Stored data entries

◆ ◆ ◆ ◆ ◆

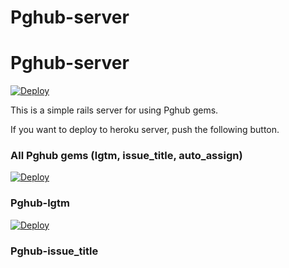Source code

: # Pghub-server
# Pghub-server

[![Deploy](https://www.herokucdn.com/deploy/button.svg)](https://heroku.com/deploy)

This is a simple rails server for using Pghub gems.

If you want to deploy to heroku server, push the following button.

### All Pghub gems (lgtm, issue\_title, auto\_assign)

[![Deploy](https://www.herokucdn.com/deploy/button.svg)](https://heroku.com/deploy)

### Pghub-lgtm

[![Deploy](https://www.herokucdn.com/deploy/button.svg)](https://heroku.com/deploy?template=https://github.com/anakayam2017/yrt)

### Pghub-issue_title
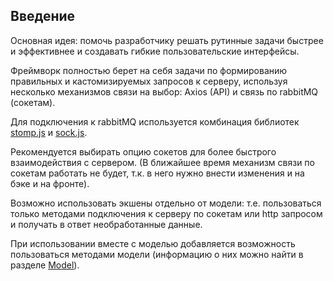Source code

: ## Введение

Основная идея: помочь разработчику решать рутинные задачи быстрее и эффективнее и создавать гибкие пользовательские интерфейсы.

Фреймворк полностью берет на себя задачи по формированию правильных и кастомизируемых запросов к серверу, используя несколько механизмов связи на выбор: Axios (API) и связь по rabbitMQ (сокетам).

Для подключения к rabbitMQ используется комбинация библиотек [stomp.js](https://www.npmjs.com/package/stompjs) и [sock.js](https://www.npmjs.com/package/sockjs-client).

Рекомендуется выбирать опцию сокетов для более быстрого взаимодействия с сервером. 
(В ближайшее время механизм связи по сокетам работать не будет, т.к. в него нужно внести изменения и на бэке и на фронте).
<!-- По поводу того, что связь по сокетам не работает - это еще актуально? -->

Возможно использовать экшены отдельно от модели: т.е. пользоваться только методами подключения к серверу по сокетам или http запросом и получать в ответ необработанные данные.

При использовании вместе с моделью добавляется возможность пользоваться методами модели (информацию о них можно найти в разделе [Model](/client/models.md)).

◆ ◆ ◆ ◆ ◆

PROBLEM DETAILS:
Your answer must be the line holding "<!-- По поводу" and every later line of the entries above, written out exactly, and nothing else.

EXERCISE RESULT:
<!-- По поводу того, что связь по сокетам не работает - это еще актуально? -->

Возможно использовать экшены отдельно от модели: т.е. пользоваться только методами подключения к серверу по сокетам или http запросом и получать в ответ необработанные данные.

При использовании вместе с моделью добавляется возможность пользоваться методами модели (информацию о них можно найти в разделе [Model](/client/models.md)).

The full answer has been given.